Ma per sentire la voce di Giovanni Battista è necessario uscire dal rumore della folla e decidere – una volta per tutte – di entrare in quello spazio di silenzio, di serietà, di raccoglimento e di spiritualità autentica che si chiama deserto. Chi cerca la verità su sé stesso incontra la risposta ai suoi dubbi e alle sue speranze – Gesù di Nazaret – solo se ha il coraggio di uscire dalle sue paure per attraversare il deserto-silenzio che immette nella gioia generata dal vivere con Lui e per Lui (che significa, poi, vivere con i fratelli e per i fratelli!).
Preghiamo spesso, come chiesa, perché il buon Do susciti vocazioni sacerdotali e religiose per le nostre comunità. Preghiamo meno (quasi mai) perché il buon Dio ci apra gli occhi e ci faccia incontrare i profeti che, ancora oggi, sono in grado di consegnarci le parole giuste per vivere allontanandoci dalla superficialità che tutto brucia e distrugge.
Il profeta non si si sostituisce a Gesù. Non gli copre la voce e la Parola. Con le sue parole, però, il profeta avvicina la nostra vita alla presenza che libera e che salva. Per usare le parole di Giovanni Battista: ci ricorda che dopo di lui viene uno più forte di lui che ci cerca per immergere le nostre vite nell’amore di Dio che ci ama per primo. Ed è di questi profeti che abbiamo bisogno. Soprattutto oggi che anneghiamo tra parole inutili, false o al solo servizio della pubblicità o della ricerca del consenso.
Abbiamo bisogno di profeti che ci insegnino ad ascoltare la sola Parola che ci insegna a tacere e a parlare; a fare silenzio e a fare rumore; a piangere e a rialzarsi; a difendere la propria famiglia, ma ad aprirsi anche alla comunità tutta e alla fraternità universale.
Abbiamo bisogno di profeti che ci ricordino che la fragilità è forza se non entra nella spirale della violenza e che camminare sotto la pioggia è il solo modo per andare avanti e per scoprire che, inevitabilmente e grazie a Dio, le lacrime non hanno il potere – mai – di indurire il cuore e di spegnere la bellezza del sorriso.

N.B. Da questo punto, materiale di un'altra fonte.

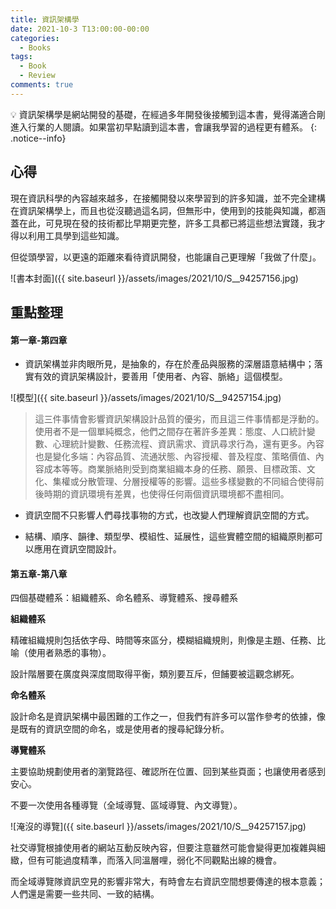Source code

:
 ```yaml
---
title: 資訊架構學
date: 2021-10-3 T13:00:00-00:00
categories:
  - Books
tags:
  - Book
  - Review
comments: true
---
```


💡  資訊架構學是網站開發的基礎，在經過多年開發後接觸到這本書，覺得滿適合剛進入行業的人閱讀。如果當初早點讀到這本書，會讓我學習的過程更有體系。
{: .notice--info}

## 心得

現在資訊科學的內容越來越多，在接觸開發以來學習到的許多知識，並不完全建構在資訊架構學上，而且也從沒聽過這名詞，但無形中，使用到的技能與知識，都涵蓋在此，可見現在發的技術都比早期更完整，許多工具都已將這些想法實踐，我才得以利用工具學到這些知識。

但從頭學習，以更遠的距離來看待資訊開發，也能讓自己更理解「我做了什麼」。

![書本封面]({{ site.baseurl }}/assets/images/2021/10/S__94257156.jpg)

## 重點整理
#### 第一章-第四章

- 資訊架構並非肉眼所見，是抽象的，存在於產品與服務的深層語意結構中；落實有效的資訊架構設計，要善用「使用者、內容、脈絡」這個模型。

![模型]({{ site.baseurl }}/assets/images/2021/10/S__94257154.jpg)

> 這三件事情會影響資訊架構設計品質的優劣，而且這三件事情都是浮動的。使用者不是一個單純概念，他們之間存在著許多差異：態度、人口統計變數、心理統計變數、任務流程、資訊需求、資訊尋求行為，還有更多。內容也是變化多端：內容品質、流通狀態、內容授權、普及程度、策略價值、內容成本等等。商業脈絡則受到商業組織本身的任務、願景、目標政策、文化、集權或分散管理、分層授權等的影響。這些多樣變數的不同組合使得前後時期的資訊環境有差異，也使得任何兩個資訊環境都不盡相同。

- 資訊空間不只影響人們尋找事物的方式，也改變人們理解資訊空間的方式。

- 結構、順序、韻律、類型學、模組性、延展性，這些實體空間的組織原則都可以應用在資訊空間設計。

#### 第五章-第八章

四個基礎體系：組織體系、命名體系、導覽體系、搜尋體系

**組織體系**

精確組織規則包括依字母、時間等來區分，模糊組織規則，則像是主題、任務、比喻（使用者熟悉的事物）。

設計階層要在廣度與深度間取得平衡，類別要互斥，但餔要被這觀念綁死。

**命名體系**

設計命名是資訊架構中最困難的工作之一，但我們有許多可以當作參考的依據，像是既有的資訊空間的命名，或是使用者的搜尋紀錄分析。

**導覽體系**

主要協助規劃使用者的瀏覽路徑、確認所在位置、回到某些頁面；也讓使用者感到安心。

不要一次使用各種導覽（全域導覽、區域導覽、內文導覽）。

![淹沒的導覽]({{ site.baseurl }}/assets/images/2021/10/S__94257157.jpg)

社交導覽根據使用者的網站互動反映內容，但要注意雖然可能會變得更加複雜與細緻，但有可能過度精準，而落入同溫層哩，弱化不同觀點出線的機會。

而全域導覽隊資訊空見的影響非常大，有時會左右資訊空間想要傳達的根本意義；人們還是需要一些共同、一致的結構。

Il sacrifico di Giulia non è stato inutile. Ci ha fatto scorgere profeti in mezzo a noi capaci di riportarci alla forza del Vangelo, alla bellezza di Giovanni Battista e dei suoi successori che Dio ci dona perché ognuno di noi incontri il senso della vita.
Preghiera dei piccoli
Caro Gesù, a scuola abbiamo studiato che la parola “vangelo” significa “buona notizia” ed era usata dai romani per dare a tutti l’annuncio di una vittoria in guerra. Chissà quali “buone notizie” possono nascere da guerre, morti e distruzioni varie. Ed è per questo motivo che gli evangelisti prendono la parola usata dall’Imperatore e la saldano a Te, Gesù: per dire a tutto il mondo che nessun imperatore ci salva e che solo Tu, Gesù, sei la buona notizia che tutti cerchiamo.
Gesù lo sai: sono in tanti i grandi che non guardano più il telegiornale perché stanchi delle brutte notizie.
Gesù, aiutami a capire che solo Tu ci porti la buona notizia che ci salva. E rendimi un tuo postino: pronto a portare la Tua gioia a chi sta male.
Gesù è la prima volta che mi preparo al Natale con l’aiuto del Vangelo e della mia comunità.